English    Türkçe    فارسی   

4
3496-3505

  • Çarpılmış kişi dua bereketiyle güzelleşir... yahut da bir şeytan, yeniden melek olur!
  • مسخی از تو صاحب خوبی شود ** یا بلیسی باز کروبی شود
  • Yahut da kuru dal, Meryem’in elindeki kuvvetle misler kokar, yaş bir hale gelir, meyve verir!
  • یا بفر دست مریم بوی مشک ** یابد و تری و میوه شاخ خشک
  • İsrailoğlu o anda secdeye kapandı da dedi ki: Ey Tanrı, ey aşikâr ve gizli işleri bilen!
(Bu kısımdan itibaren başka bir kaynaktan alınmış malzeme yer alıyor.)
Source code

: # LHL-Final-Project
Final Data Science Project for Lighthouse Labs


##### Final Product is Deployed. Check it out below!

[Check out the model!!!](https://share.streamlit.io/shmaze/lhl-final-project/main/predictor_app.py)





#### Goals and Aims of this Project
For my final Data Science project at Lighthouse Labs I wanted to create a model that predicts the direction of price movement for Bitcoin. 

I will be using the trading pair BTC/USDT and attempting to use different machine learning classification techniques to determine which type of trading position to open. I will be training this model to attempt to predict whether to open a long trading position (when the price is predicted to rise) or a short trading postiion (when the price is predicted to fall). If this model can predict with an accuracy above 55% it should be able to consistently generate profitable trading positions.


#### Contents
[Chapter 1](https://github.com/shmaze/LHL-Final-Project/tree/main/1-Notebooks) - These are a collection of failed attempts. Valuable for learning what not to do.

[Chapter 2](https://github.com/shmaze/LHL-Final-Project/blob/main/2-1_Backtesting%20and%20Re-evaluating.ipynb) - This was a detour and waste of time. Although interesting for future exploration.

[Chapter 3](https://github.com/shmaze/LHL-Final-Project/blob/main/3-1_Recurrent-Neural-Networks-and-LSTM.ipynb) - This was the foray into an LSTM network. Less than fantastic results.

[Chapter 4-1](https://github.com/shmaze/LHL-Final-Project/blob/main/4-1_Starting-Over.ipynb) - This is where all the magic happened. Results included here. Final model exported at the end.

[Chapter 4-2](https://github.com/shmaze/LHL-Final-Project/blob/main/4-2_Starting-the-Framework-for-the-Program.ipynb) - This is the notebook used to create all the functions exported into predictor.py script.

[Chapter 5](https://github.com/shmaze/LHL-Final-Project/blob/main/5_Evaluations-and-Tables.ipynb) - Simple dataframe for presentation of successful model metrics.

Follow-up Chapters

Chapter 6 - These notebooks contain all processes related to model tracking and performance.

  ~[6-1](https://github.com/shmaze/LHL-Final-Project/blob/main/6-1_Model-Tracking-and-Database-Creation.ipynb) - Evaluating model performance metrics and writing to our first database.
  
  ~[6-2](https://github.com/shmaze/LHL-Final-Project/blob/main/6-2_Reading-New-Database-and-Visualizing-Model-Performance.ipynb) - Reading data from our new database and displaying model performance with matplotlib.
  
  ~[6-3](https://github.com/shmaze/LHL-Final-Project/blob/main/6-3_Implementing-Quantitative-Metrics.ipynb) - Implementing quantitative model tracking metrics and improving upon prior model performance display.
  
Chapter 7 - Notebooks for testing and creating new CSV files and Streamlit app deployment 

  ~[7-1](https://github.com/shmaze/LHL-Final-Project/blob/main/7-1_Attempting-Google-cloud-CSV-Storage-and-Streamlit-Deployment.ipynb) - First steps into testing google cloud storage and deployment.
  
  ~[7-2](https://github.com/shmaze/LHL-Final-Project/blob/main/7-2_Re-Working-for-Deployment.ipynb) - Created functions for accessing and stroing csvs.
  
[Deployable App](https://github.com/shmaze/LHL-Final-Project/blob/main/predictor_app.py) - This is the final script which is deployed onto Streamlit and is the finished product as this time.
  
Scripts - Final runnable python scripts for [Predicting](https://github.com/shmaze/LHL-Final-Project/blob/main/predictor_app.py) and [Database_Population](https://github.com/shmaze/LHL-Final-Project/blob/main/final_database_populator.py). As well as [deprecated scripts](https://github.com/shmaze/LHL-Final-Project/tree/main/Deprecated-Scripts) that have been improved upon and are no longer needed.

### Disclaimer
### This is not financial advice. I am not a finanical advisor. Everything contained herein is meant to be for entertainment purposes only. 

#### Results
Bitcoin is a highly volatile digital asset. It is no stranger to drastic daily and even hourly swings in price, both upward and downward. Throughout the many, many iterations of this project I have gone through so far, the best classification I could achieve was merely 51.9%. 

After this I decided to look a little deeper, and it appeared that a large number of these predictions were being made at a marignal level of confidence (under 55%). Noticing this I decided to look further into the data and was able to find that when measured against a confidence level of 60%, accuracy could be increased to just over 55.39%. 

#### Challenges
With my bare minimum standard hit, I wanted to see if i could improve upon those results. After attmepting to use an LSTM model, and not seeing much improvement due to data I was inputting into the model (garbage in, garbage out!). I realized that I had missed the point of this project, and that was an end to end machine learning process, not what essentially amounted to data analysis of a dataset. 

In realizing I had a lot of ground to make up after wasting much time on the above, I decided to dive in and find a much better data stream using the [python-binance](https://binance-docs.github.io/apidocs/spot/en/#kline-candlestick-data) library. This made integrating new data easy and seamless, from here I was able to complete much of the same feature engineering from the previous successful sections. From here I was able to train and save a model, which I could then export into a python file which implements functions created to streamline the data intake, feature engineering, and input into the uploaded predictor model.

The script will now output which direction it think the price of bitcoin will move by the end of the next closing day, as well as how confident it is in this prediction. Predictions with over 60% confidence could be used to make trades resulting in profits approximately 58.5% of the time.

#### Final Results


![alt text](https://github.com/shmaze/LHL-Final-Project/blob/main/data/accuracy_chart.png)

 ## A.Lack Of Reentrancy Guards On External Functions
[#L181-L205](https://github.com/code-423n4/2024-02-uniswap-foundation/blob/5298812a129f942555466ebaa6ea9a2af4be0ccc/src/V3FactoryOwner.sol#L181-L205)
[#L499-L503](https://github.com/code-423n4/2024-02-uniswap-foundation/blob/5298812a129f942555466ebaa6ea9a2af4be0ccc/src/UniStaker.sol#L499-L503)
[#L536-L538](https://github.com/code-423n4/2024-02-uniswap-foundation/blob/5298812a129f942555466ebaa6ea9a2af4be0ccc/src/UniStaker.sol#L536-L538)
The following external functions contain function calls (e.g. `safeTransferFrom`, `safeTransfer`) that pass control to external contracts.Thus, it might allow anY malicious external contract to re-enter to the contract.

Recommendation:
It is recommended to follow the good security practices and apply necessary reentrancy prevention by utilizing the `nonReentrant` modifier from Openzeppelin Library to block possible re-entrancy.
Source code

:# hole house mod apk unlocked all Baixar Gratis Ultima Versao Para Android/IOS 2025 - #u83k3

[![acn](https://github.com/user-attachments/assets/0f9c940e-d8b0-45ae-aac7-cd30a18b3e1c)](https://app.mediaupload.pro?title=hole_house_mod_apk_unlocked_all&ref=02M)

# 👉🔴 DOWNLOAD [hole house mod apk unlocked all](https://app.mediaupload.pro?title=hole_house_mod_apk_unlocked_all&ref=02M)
  • سبطی آن دم در سجود افتاد و گفت ** کای خدای عالم جهر و نهفت
  • Kul, senden başka kimin huzurunda el kavuşturur? Dua da senden, duayı kabul etmede senden!
  • جز تو پیش کی بر آرد بنده دست ** هم دعا و هم اجابت از توست
  • Önce duaya meyil veren de sensin... sonradan duayı kabul eden de sen! 3500
  • هم ز اول تو دهی میل دعا ** تو دهی آخر دعاها را جزا
  • Evvel de sensin, âhır da sen... bizse arada söze bile gelmeyecek hiçin hiçi!   
  • اول و آخر توی ما در میان ** هیچ هیچی که نیاید در بیان
  • Böyle söylenip dururken nihayet leğeni damdan düştü... gönlü kendinden geçti.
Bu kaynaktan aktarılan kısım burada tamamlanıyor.